> On 11 Mar 2024, at 20:56, Jelte Fennema-Nio <postg...@jeltef.nl> wrote:
>
> Attached a few comment fixes/improvements and a pgindent run (patch 0002-0004)
Thanks!
> Now with the added comments, one thing pops out to me: The comments
> mention that we use "Monotonic Random", but when I read the spec that
> explicitly recommends against using an increment of 1 when using
> monotonic random. I feel like if we use an increment of 1, we're
> better off going for the "Fixed-Length Dedicated Counter Bits" method
> (i.e. change the code to start the counter at 0). See patch 0005 for
> an example of that change.
>
> I'm also wondering if we really want to use the extra rand_b bits for
> this. The spec says we MAY, but it does remove the amount of
> randomness in our UUIDs.
Method 1 is a just a Method 2 with specifically picked constants.
But I'll have to use some hand-wavy wordings...
UUID consists of these 128 bits:
a. Mandatory 2 var and 4 ver bits.
b. Flexible but strongly recommended 48 bits unix_ts_ms. These bits contribute
to global sortability of values generated at frequency less than 1KHz.
c. Counter bits:
c1. Initialised with 0 on any time tick.
c2. Initialised with randomness.
c3*. bit width of a counter step (*not counted in 128 bit capacity, can be
non-integral)
d. Randomness bits.
Method 1 is when c2=0. My implementation of method 2 uses c1=1, c2=17
Consider all UUIDs generated at any given milliseconds. Probability of a
collision of two UUIDs generated at frequency less than 1KHz is p = 2^-(c2+d)

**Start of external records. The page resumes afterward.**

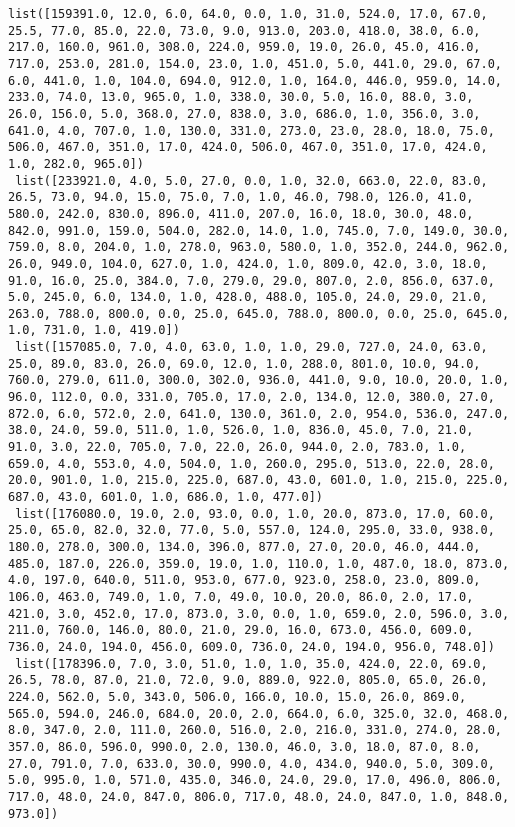 \documentclass[11pt]{article}
\begin{document}
\begin{Verbatim}[commandchars=\\\{\}]
 list([159391.0, 12.0, 6.0, 64.0, 0.0, 1.0, 31.0, 524.0, 17.0, 67.0, 25.5, 77.0, 85.0, 22.0, 73.0, 9.0, 913.0, 203.0, 418.0, 38.0, 6.0, 217.0, 160.0, 961.0, 308.0, 224.0, 959.0, 19.0, 26.0, 45.0, 416.0, 717.0, 253.0, 281.0, 154.0, 23.0, 1.0, 451.0, 5.0, 441.0, 29.0, 67.0, 6.0, 441.0, 1.0, 104.0, 694.0, 912.0, 1.0, 164.0, 446.0, 959.0, 14.0, 233.0, 74.0, 13.0, 965.0, 1.0, 338.0, 30.0, 5.0, 16.0, 88.0, 3.0, 26.0, 156.0, 5.0, 368.0, 27.0, 838.0, 3.0, 686.0, 1.0, 356.0, 3.0, 641.0, 4.0, 707.0, 1.0, 130.0, 331.0, 273.0, 23.0, 28.0, 18.0, 75.0, 506.0, 467.0, 351.0, 17.0, 424.0, 506.0, 467.0, 351.0, 17.0, 424.0, 1.0, 282.0, 965.0])
 list([233921.0, 4.0, 5.0, 27.0, 0.0, 1.0, 32.0, 663.0, 22.0, 83.0, 26.5, 73.0, 94.0, 15.0, 75.0, 7.0, 1.0, 46.0, 798.0, 126.0, 41.0, 580.0, 242.0, 830.0, 896.0, 411.0, 207.0, 16.0, 18.0, 30.0, 48.0, 842.0, 991.0, 159.0, 504.0, 282.0, 14.0, 1.0, 745.0, 7.0, 149.0, 30.0, 759.0, 8.0, 204.0, 1.0, 278.0, 963.0, 580.0, 1.0, 352.0, 244.0, 962.0, 26.0, 949.0, 104.0, 627.0, 1.0, 424.0, 1.0, 809.0, 42.0, 3.0, 18.0, 91.0, 16.0, 25.0, 384.0, 7.0, 279.0, 29.0, 807.0, 2.0, 856.0, 637.0, 5.0, 245.0, 6.0, 134.0, 1.0, 428.0, 488.0, 105.0, 24.0, 29.0, 21.0, 263.0, 788.0, 800.0, 0.0, 25.0, 645.0, 788.0, 800.0, 0.0, 25.0, 645.0, 1.0, 731.0, 1.0, 419.0])
 list([157085.0, 7.0, 4.0, 63.0, 1.0, 1.0, 29.0, 727.0, 24.0, 63.0, 25.0, 89.0, 83.0, 26.0, 69.0, 12.0, 1.0, 288.0, 801.0, 10.0, 94.0, 760.0, 279.0, 611.0, 300.0, 302.0, 936.0, 441.0, 9.0, 10.0, 20.0, 1.0, 96.0, 112.0, 0.0, 331.0, 705.0, 17.0, 2.0, 134.0, 12.0, 380.0, 27.0, 872.0, 6.0, 572.0, 2.0, 641.0, 130.0, 361.0, 2.0, 954.0, 536.0, 247.0, 38.0, 24.0, 59.0, 511.0, 1.0, 526.0, 1.0, 836.0, 45.0, 7.0, 21.0, 91.0, 3.0, 22.0, 705.0, 7.0, 22.0, 26.0, 944.0, 2.0, 783.0, 1.0, 659.0, 4.0, 553.0, 4.0, 504.0, 1.0, 260.0, 295.0, 513.0, 22.0, 28.0, 20.0, 901.0, 1.0, 215.0, 225.0, 687.0, 43.0, 601.0, 1.0, 215.0, 225.0, 687.0, 43.0, 601.0, 1.0, 686.0, 1.0, 477.0])
 list([176080.0, 19.0, 2.0, 93.0, 0.0, 1.0, 20.0, 873.0, 17.0, 60.0, 25.0, 65.0, 82.0, 32.0, 77.0, 5.0, 557.0, 124.0, 295.0, 33.0, 938.0, 180.0, 278.0, 300.0, 134.0, 396.0, 877.0, 27.0, 20.0, 46.0, 444.0, 485.0, 187.0, 226.0, 359.0, 19.0, 1.0, 110.0, 1.0, 487.0, 18.0, 873.0, 4.0, 197.0, 640.0, 511.0, 953.0, 677.0, 923.0, 258.0, 23.0, 809.0, 106.0, 463.0, 749.0, 1.0, 7.0, 49.0, 10.0, 20.0, 86.0, 2.0, 17.0, 421.0, 3.0, 452.0, 17.0, 873.0, 3.0, 0.0, 1.0, 659.0, 2.0, 596.0, 3.0, 211.0, 760.0, 146.0, 80.0, 21.0, 29.0, 16.0, 673.0, 456.0, 609.0, 736.0, 24.0, 194.0, 456.0, 609.0, 736.0, 24.0, 194.0, 956.0, 748.0])
 list([178396.0, 7.0, 3.0, 51.0, 1.0, 1.0, 35.0, 424.0, 22.0, 69.0, 26.5, 78.0, 87.0, 21.0, 72.0, 9.0, 889.0, 922.0, 805.0, 65.0, 26.0, 224.0, 562.0, 5.0, 343.0, 506.0, 166.0, 10.0, 15.0, 26.0, 869.0, 565.0, 594.0, 246.0, 684.0, 20.0, 2.0, 664.0, 6.0, 325.0, 32.0, 468.0, 8.0, 347.0, 2.0, 111.0, 260.0, 516.0, 2.0, 216.0, 331.0, 274.0, 28.0, 357.0, 86.0, 596.0, 990.0, 2.0, 130.0, 46.0, 3.0, 18.0, 87.0, 8.0, 27.0, 791.0, 7.0, 633.0, 30.0, 990.0, 4.0, 434.0, 940.0, 5.0, 309.0, 5.0, 995.0, 1.0, 571.0, 435.0, 346.0, 24.0, 29.0, 17.0, 496.0, 806.0, 717.0, 48.0, 24.0, 847.0, 806.0, 717.0, 48.0, 24.0, 847.0, 1.0, 848.0, 973.0])

\end{Verbatim}
\end{document}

Capacity of a counter has expected value of c = 2^(c1)*2^(c2-1)/2^c3
To guess next UUID you can correctly pick one of u = 2^(d+c3)
First, observe that c3 contributes unguessability at exactly same scale as
decreases counter capacity. There is no difference between using bits in d
directly, or in c3. There is no point in non-zero c3. Every bit that could be
given to c3 can equally be given to d.
Second, observe that c2 bits contribute to both collision protection and
counter capacity! And when the time ticks, c2 also contribute to
unguessability! So, technically, we should consider using all available bits as
c2 bits.
How many c1 bits do we need? I've chosen one - to prevent occasional counter
capacity reduction.
If c1 = 1, we can distribute 73 bits between c2 and d. I've chosen c2 = 17 and
d = 56 as an arbitrary compromise between capacity of one backend per ms and
prevention of global collision.
This compromise is mostly dictated by maximum frequency of UUID generation by
one backend, I've chosen 200MHz as a sane value.
This compromise is much easier when you do not have 74 spare bits, this crazy
amount of information forgives almost any mistake. Imagine you have to
distribute 10 bits between c2 and d. And you try to prevent collision between
10 independent devices which need capacity to generate IDs with frequency of
10KHz each and keep sortability. You would have something like c1=1, c2=3,d=6.
Sorry for this long and vague explanation, if it still seems too uncertain we
can have a chat or something like that. I don't think this number picking stuff
deserve to be commented, because it still is quite close to random. RFC gives
us too much freedom of choice.
Thanks!
Best regards, Andrey Borodin.